Isn't she beautiful? They all are!
Right now though, my stomach is churning because in a few short hours I will have the first of the Baby Phonics "trial" classes... one group of two year olds and a second group of one year olds, all coming with either a parent or a "helper" for a full HOUR of English phonics & reading lessons.
Much to the consternation of my family members, I have been practicing today's key songs all morning, including one of my personal favorites, "Elephants have Wrinkles".
The center piece of the class is flashing word and picture cards in front of the children, while making siren noises. I am just grateful that video recordings are strictly "verboten", so none of you will ever get to see me doing that.
I have been inquiring of the Lord just what "the Plan" is, having me, with all my experience in Sunday School, Confirmation, and Adult Education, involved in this kind of teaching, which I actually know very little about. Maybe there will be some doors opening for sharing something of God's love for these children & their parents, their domestic helpers (aka maids & servants)who often are the ones bringing these wealthier children to class, or maybe I can be a grace in the lives of my co-workers or even my boss here at the Hoppy Palace.
But right now there aren't just butterflies to contend with -- it feels like caterpillars are having field competitions in my stomach!
As the eyes of servants look to the hand of their master,
as the eyes of a maid to the hand of her mistress,
so our eyes look to the Lord our God,
until he has mercy upon us. -- Psalm 123:2
Tuesday, May 26, 2009
16 Better a little with the fear of the LORD
than great wealth with turmoil.
17 Better a small serving of vegetables with love than a fattened calf with hatred.
Here we are with our friend at a favorite little "jaulauh" (restaurant) in Tai Wai.

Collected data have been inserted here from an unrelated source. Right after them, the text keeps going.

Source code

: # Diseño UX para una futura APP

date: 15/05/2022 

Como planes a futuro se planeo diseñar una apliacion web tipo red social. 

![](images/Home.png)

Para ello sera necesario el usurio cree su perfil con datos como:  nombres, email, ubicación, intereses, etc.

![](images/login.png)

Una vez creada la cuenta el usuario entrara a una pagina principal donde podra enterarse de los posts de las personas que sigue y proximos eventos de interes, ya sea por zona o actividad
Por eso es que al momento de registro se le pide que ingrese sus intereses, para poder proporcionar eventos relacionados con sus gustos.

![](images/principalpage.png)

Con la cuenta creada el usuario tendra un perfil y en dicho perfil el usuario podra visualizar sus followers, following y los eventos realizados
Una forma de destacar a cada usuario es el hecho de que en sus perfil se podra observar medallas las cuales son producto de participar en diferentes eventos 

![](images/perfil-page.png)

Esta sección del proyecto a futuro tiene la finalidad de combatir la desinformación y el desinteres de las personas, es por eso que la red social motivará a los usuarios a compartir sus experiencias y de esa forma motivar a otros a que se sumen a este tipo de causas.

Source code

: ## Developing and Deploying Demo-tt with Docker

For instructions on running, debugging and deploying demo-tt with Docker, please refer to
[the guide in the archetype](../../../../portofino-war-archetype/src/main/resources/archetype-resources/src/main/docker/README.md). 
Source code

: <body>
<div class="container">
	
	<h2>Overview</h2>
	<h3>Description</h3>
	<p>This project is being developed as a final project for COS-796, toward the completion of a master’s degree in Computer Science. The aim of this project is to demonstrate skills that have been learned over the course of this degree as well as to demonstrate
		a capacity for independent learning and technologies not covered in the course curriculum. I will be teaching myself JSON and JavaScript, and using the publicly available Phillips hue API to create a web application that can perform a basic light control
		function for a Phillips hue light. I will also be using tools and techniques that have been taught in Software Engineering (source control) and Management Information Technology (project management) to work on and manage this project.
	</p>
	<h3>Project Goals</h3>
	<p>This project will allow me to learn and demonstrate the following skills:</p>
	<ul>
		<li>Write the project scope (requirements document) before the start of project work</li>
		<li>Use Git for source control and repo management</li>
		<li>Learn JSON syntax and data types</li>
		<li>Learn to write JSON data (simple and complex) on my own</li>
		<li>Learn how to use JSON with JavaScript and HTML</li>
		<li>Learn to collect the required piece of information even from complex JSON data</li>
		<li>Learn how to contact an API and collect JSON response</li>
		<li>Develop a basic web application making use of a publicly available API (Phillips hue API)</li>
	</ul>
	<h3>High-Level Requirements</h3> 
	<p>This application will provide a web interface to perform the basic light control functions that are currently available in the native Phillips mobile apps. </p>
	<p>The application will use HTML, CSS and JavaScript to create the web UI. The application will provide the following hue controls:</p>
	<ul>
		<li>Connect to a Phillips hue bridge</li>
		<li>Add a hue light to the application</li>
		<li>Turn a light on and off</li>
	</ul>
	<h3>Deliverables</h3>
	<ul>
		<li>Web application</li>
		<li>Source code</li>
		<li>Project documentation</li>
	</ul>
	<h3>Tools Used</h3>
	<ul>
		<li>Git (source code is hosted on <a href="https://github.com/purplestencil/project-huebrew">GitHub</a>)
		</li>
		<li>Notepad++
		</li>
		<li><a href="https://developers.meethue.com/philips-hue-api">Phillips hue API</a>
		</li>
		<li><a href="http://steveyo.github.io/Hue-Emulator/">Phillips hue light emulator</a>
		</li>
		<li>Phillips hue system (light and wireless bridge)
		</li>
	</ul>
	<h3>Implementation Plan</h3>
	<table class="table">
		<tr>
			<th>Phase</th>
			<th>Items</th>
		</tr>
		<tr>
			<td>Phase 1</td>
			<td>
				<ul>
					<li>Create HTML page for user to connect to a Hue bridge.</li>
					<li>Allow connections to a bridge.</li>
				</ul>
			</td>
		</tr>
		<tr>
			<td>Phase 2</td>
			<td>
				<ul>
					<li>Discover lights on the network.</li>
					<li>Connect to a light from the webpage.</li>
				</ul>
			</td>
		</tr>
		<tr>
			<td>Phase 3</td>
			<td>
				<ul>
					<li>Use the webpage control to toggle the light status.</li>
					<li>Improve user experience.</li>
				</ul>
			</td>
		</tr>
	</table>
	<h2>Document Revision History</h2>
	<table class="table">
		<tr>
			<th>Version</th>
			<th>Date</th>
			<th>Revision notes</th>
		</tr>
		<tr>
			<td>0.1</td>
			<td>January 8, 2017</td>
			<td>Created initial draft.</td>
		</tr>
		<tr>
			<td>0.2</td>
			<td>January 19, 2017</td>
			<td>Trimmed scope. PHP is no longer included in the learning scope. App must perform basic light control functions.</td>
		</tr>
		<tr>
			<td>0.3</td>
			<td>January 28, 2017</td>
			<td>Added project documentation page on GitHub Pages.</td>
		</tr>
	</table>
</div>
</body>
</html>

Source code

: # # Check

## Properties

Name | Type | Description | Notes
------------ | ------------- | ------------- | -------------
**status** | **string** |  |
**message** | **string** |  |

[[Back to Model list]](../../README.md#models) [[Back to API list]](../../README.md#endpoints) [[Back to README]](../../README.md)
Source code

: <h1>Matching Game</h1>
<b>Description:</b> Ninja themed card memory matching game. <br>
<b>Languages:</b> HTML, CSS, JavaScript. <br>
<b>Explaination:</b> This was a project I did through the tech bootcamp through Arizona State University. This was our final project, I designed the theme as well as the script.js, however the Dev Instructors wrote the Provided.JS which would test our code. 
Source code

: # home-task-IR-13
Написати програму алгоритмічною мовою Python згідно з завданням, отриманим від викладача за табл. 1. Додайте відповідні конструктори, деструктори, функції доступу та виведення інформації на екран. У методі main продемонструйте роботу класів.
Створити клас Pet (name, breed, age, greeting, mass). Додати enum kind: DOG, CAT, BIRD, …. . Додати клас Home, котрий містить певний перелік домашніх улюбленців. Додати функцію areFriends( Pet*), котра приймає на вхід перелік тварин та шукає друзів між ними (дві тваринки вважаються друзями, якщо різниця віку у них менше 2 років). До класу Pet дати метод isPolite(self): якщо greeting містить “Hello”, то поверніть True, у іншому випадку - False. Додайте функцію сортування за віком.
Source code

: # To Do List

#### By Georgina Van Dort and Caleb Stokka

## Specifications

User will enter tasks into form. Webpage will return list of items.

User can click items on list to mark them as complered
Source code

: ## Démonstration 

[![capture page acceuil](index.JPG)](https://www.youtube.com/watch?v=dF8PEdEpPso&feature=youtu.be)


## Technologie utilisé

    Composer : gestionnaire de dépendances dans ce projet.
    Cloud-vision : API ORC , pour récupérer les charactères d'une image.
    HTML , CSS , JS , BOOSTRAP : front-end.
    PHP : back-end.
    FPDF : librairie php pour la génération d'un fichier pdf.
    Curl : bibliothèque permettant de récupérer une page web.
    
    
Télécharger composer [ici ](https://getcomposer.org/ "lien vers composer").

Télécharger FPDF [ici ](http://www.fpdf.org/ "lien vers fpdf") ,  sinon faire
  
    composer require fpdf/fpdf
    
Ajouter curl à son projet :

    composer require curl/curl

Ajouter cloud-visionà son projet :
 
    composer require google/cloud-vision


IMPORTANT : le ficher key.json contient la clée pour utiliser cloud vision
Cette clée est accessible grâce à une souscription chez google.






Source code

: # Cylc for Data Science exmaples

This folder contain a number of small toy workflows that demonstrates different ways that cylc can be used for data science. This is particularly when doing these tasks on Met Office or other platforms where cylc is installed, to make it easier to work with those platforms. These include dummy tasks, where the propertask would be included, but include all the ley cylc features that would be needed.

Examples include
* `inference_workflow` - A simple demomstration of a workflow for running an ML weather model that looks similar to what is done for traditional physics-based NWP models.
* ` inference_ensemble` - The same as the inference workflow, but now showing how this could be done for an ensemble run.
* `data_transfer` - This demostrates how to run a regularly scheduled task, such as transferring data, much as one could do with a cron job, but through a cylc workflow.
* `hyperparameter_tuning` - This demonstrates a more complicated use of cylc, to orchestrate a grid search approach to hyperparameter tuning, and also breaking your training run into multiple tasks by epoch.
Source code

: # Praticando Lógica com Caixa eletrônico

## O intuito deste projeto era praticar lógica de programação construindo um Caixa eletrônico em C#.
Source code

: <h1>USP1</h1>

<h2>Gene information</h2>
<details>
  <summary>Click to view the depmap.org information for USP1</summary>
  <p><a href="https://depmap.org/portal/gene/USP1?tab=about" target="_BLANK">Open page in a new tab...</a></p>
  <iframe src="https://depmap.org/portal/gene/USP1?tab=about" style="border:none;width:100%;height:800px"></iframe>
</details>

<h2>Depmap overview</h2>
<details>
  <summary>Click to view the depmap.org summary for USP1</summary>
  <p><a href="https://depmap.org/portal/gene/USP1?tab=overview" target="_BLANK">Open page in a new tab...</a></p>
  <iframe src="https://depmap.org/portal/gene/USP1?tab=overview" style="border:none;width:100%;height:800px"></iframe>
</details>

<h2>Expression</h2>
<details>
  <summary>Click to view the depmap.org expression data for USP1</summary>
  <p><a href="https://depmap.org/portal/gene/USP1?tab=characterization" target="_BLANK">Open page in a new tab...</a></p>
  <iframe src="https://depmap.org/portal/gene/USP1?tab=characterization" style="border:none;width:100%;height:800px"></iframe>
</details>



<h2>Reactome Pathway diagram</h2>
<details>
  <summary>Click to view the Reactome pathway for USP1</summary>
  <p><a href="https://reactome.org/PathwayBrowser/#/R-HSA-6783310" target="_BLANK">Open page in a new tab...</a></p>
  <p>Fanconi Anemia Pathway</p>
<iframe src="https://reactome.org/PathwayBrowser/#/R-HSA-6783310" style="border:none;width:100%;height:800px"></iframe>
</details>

Yes, we are sitting outdoors, it's right by the road, the plastic chairs a challenge for the more mature bottoms of the family...but the food is exquisite. We eschewed some of the more outrageous items on the menu:
--crisp deep fried pig intestines
-- minced mud carp
--deboned ducks web with xo sauce
--spiced chicken ginger feet
--pepper salt frogs
--fried cuttlefish balls
--fishes brain congee
We opted, instead, for some of the relatively safe options such as sweet & sour chicken, fresh squid, and vegetables. If our friend looks slightly disgruntled in the picture, it's because she tried in vain to order a couple of vegetarian dishes, only to find rich layers of pork fat between the eggplant and tofu dishes she had ordered.
Do note our increasingly improving use of chopsticks!!!!
Friday, May 22, 2009
"O Lord, how manifold are your works!
In wisdom you have made them all;
the earth is full of your creatures...
creeping things innumerable,
living things both great and small." -- Psalm 104:24f
(this photo is not my hand! go to the blacksoldierflyblog for more info on these critters)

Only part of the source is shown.